EXCERPTED DATA
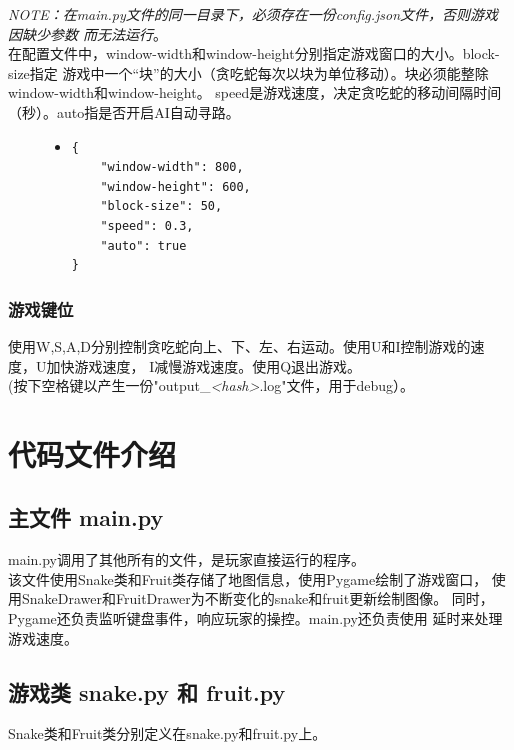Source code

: \documentclass[a4paper]{article}
\begin{document}
\emph{NOTE：在main.py文件的同一目录下，必须存在一份config.json文件，否则游戏因缺少参数
而无法运行}。\\

在配置文件中，window-width和window-height分别指定游戏窗口的大小。block-size指定
游戏中一个``块''的大小（贪吃蛇每次以块为单位移动）。块必须能整除window-width和window-height。
speed是游戏速度，决定贪吃蛇的移动间隔时间（秒）。auto指是否开启AI自动寻路。

\begin{figure}[!hbt]
\begin{itemize}
\item[] \begin{lstlisting}[style=mypython, label=lst:config, caption=config.json配置文件（默认）]
{
    "window-width": 800,
    "window-height": 600,
    "block-size": 50,
    "speed": 0.3,
    "auto": true
}
\end{lstlisting}
\end{itemize}
\end{figure}

\subsubsection{游戏键位}
使用W,S,A,D分别控制贪吃蛇向上、下、左、右运动。使用U和I控制游戏的速度，U加快游戏速度，
I减慢游戏速度。使用Q退出游戏。\\

(按下空格键以产生一份"output\_\emph{<hash>}.log"文件，用于debug）。

\section{代码文件介绍}
\subsection{主文件 main.py}
main.py调用了其他所有的文件，是玩家直接运行的程序。\\

该文件使用Snake类和Fruit类存储了地图信息，使用Pygame绘制了游戏窗口，
使用SnakeDrawer和FruitDrawer为不断变化的snake和fruit更新绘制图像。
同时，Pygame还负责监听键盘事件，响应玩家的操控。main.py还负责使用
延时来处理游戏速度。
\subsection{游戏类 snake.py 和 fruit.py}
Snake类和Fruit类分别定义在snake.py和fruit.py上。\\
\end{document}
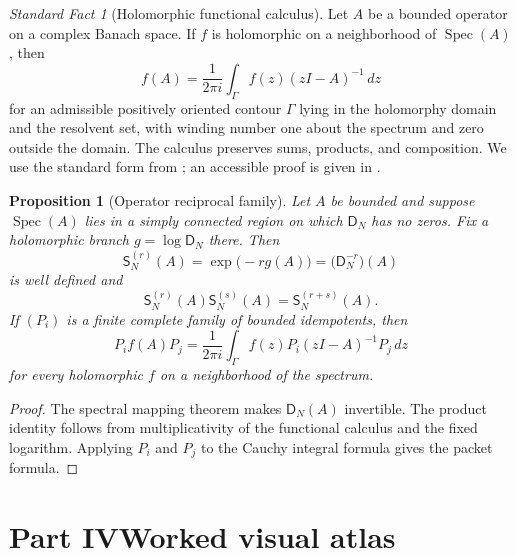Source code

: \documentclass[11pt,letterpaper]{article}
\theoremstyle{plain}
\newtheorem{proposition}[proposition]{Proposition}
\theoremstyle{plain}
\theoremstyle{plain}
\theoremstyle{definition}
\theoremstyle{definition}
\theoremstyle{definition}
\theoremstyle{definition}
\theoremstyle{definition}
\theoremstyle{remark}
\theoremstyle{remark}
\theoremstyle{remark}
\theoremstyle{remark}
\theoremstyle{remark}
\newcommand{\Spec}{\operatorname{Spec}}
\theoremstyle{remark}
\newtheorem{standardfact}[standardfact]{Standard Fact}
\newcommand{\Dfun}{\mathsf D}
\newcommand{\Sfun}{\mathsf S}
\let\KomorebiPrimitivemathsf\mathsf
\renewcommand{\mathsf}[1]{{\KomorebiPrimitivemathsf{#1}}}
\begin{document}
\begin{standardfact}[Holomorphic functional calculus]\label{migration:record:001}\label{migration:sf:holomorphic_calculus}
Let $A$ be a bounded operator on a complex Banach space.  If $f$ is holomorphic on a neighborhood of $\Spec(A)$, then
\[
f(A)
=
\frac1{2\pi i}\int_\Gamma f(z)(zI-A)^{-1}\,dz
\]
for an admissible positively oriented contour $\Gamma$ lying in the holomorphy domain and the resolvent set, with winding number one about the spectrum and zero outside the domain. The calculus preserves sums, products, and composition.  We use the standard form from \cite{DunfordSchwartz1958}; an accessible proof is given in \cite[Appendix A]{TaylorBanachAlgebras}.
\end{standardfact}

\begin{proposition}[Operator reciprocal family]\label{migration:record:002}\label{migration:prop:operator_reciprocal}
Let $A$ be bounded and suppose $\Spec(A)$ lies in a simply connected region on which $\Dfun_N$ has no zeros.  Fix a holomorphic branch $g=\log\Dfun_N$ there.  Then
\[
\Sfun_N^{(r)}(A)
=
\exp\bigl(-r g(A)\bigr)
=
\bigl(\Dfun_N^{-r}\bigr)(A)
\]
is well defined and
\[
\Sfun_N^{(r)}(A)\Sfun_N^{(s)}(A)
=
\Sfun_N^{(r+s)}(A).
\]
If $(P_i)$ is a finite complete family of bounded idempotents, then
\[
P_i f(A)P_j
=
\frac1{2\pi i}
\int_\Gamma
f(z)P_i(zI-A)^{-1}P_j\,dz
\]
for every holomorphic $f$ on a neighborhood of the spectrum.
\end{proposition}

\begin{proof}
The spectral mapping theorem makes $\Dfun_N(A)$ invertible.  The product identity follows from multiplicativity of the functional calculus and the fixed logarithm.  Applying $P_i$ and $P_j$ to the Cauchy integral formula gives the packet formula.
\end{proof}


\clearpage
\part*{Part IV\quad Worked visual atlas}

\clearpage
\end{document}
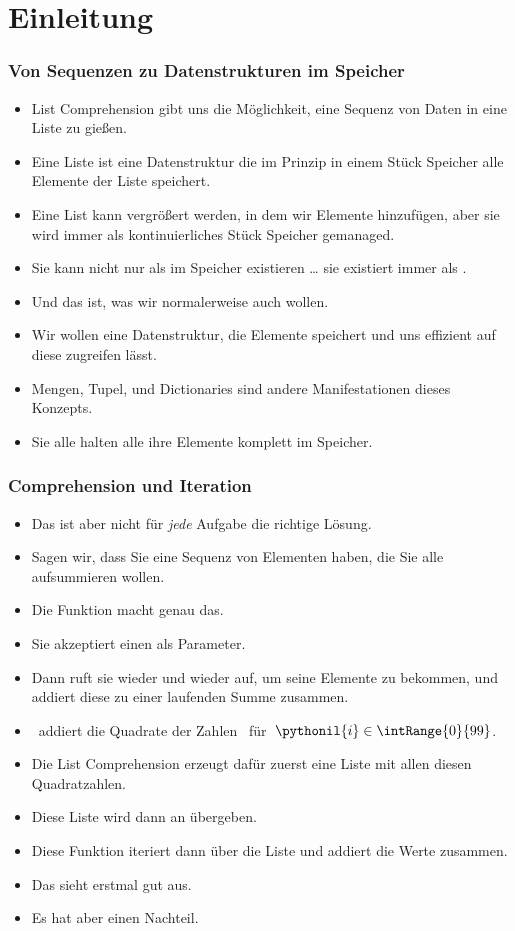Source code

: \documentclass[aspectratio=169,mathserif,notheorems]{beamer}%
\subtitle{38.~Generator-Ausdrücke}%
\begin{document}
%
%
\startPresentation%
%
\section{Einleitung}%
\begin{frame}%
\frametitle{Von Sequenzen zu Datenstrukturen im Speicher}%
\begin{itemize}%
\item List Comprehension gibt uns die Möglichkeit, eine Sequenz von Daten in eine Liste zu gießen.%
%
\item<2-> Eine Liste ist eine Datenstruktur die im Prinzip in einem Stück Speicher alle Elemente der Liste speichert.%
%
\item<3-> Eine List kann vergrößert werden, in dem wir Elemente hinzufügen, aber sie wird immer als kontinuierliches Stück Speicher gemanaged.%
%
\item<4-> Sie kann nicht nur als  im Speicher existieren {\dots} sie existiert immer als .%
%
\item<5-> Und das ist, was wir normalerweise auch wollen.%
%
\item<6-> Wir wollen eine Datenstruktur, die Elemente speichert und uns effizient auf diese zugreifen lässt.%
%
\item<7-> Mengen, Tupel, und Dictionaries sind andere Manifestationen dieses Konzepts.%
%
\item<8-> Sie alle halten alle ihre Elemente komplett im Speicher.%
\end{itemize}
\end{frame}%
%
\begin{frame}%
\frametitle{Comprehension und Iteration}%
%
\begin{itemize}%
\item Das ist aber nicht für \emph{jede} Aufgabe die richtige Lösung.%
%
\item<2-> Sagen wir, dass Sie eine Sequenz von Elementen haben, die Sie alle aufsummieren wollen.%
%
\item<3-> Die Funktion  macht genau das\cite{PSF:P3D:TPSL:BIF}.%
%
\item<4-> Sie akzeptiert einen  als Parameter\cite{PSF:P3D:TPSL:BIF}.%
%
\item<5-> Dann ruft sie wieder und wieder  auf, um seine Elemente zu bekommen, und addiert diese zu einer laufenden Summe zusammen.%
%
\item<6->  \DEzB\ addiert die Quadrate der Zahlen~ für~$\pythonil{i}\in\intRange{0}{99}$.%
%
\item<7-> Die List Comprehension erzeugt dafür zuerst eine Liste mit allen diesen Quadratzahlen.%
%
\item<8-> Diese Liste wird dann an  übergeben.%
%
\item<9-> Diese Funktion iteriert dann über die Liste und addiert die Werte zusammen.%
%
\item<10-> Das sieht erstmal gut aus.%
%
\item<11-> \alert{Es hat aber einen Nachteil.}%
\end{itemize}%
\end{frame}%
\end{document}
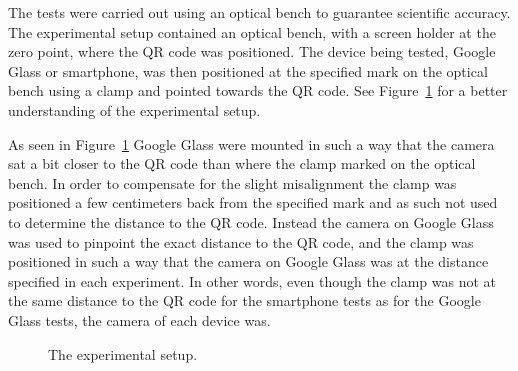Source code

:%
The tests were carried out using an optical bench to guarantee scientific accuracy. The experimental setup contained an optical bench, with a screen holder at the zero point, where the QR code was positioned. The device being tested, Google Glass or smartphone, was then positioned at the specified mark on the optical bench using a clamp and pointed towards the QR code. See Figure~\ref{experimentalSetup} for a better understanding of the experimental setup. 

As seen in Figure~\ref{experimentalSetup} Google Glass were mounted in such a way that the camera sat a bit closer to the QR code than where the clamp marked on the optical bench. In order to compensate for the slight misalignment the clamp was positioned a few centimeters back from the specified mark and as such not used to determine the distance to the QR code. Instead the camera on Google Glass was used to pinpoint the exact distance to the QR code, and the clamp was positioned in such a way that the camera on Google Glass was at the distance specified in each experiment. In other words, even though the clamp was not at the same distance to the QR code for the smartphone tests as for the Google Glass tests, the camera of each device was.

	\begin{figure}[H]%
		\centering
   		 \qquad
   		 \qquad
		\caption{The experimental setup.}
		\label{experimentalSetup}
	\end{figure}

YOUR OBJECTIVE
From the material above, copy out every line bearing the string "Gamma".

TASK ANSWER
\frac1{2\pi i}\int_\Gamma f(z)(zI-A)^{-1}\,dz
for an admissible positively oriented contour $\Gamma$ lying in the holomorphy domain and the resolvent set, with winding number one about the spectrum and zero outside the domain. The calculus preserves sums, products, and composition.  We use the standard form from \cite{DunfordSchwartz1958}; an accessible proof is given in \cite[Appendix A]{TaylorBanachAlgebras}.
\int_\Gamma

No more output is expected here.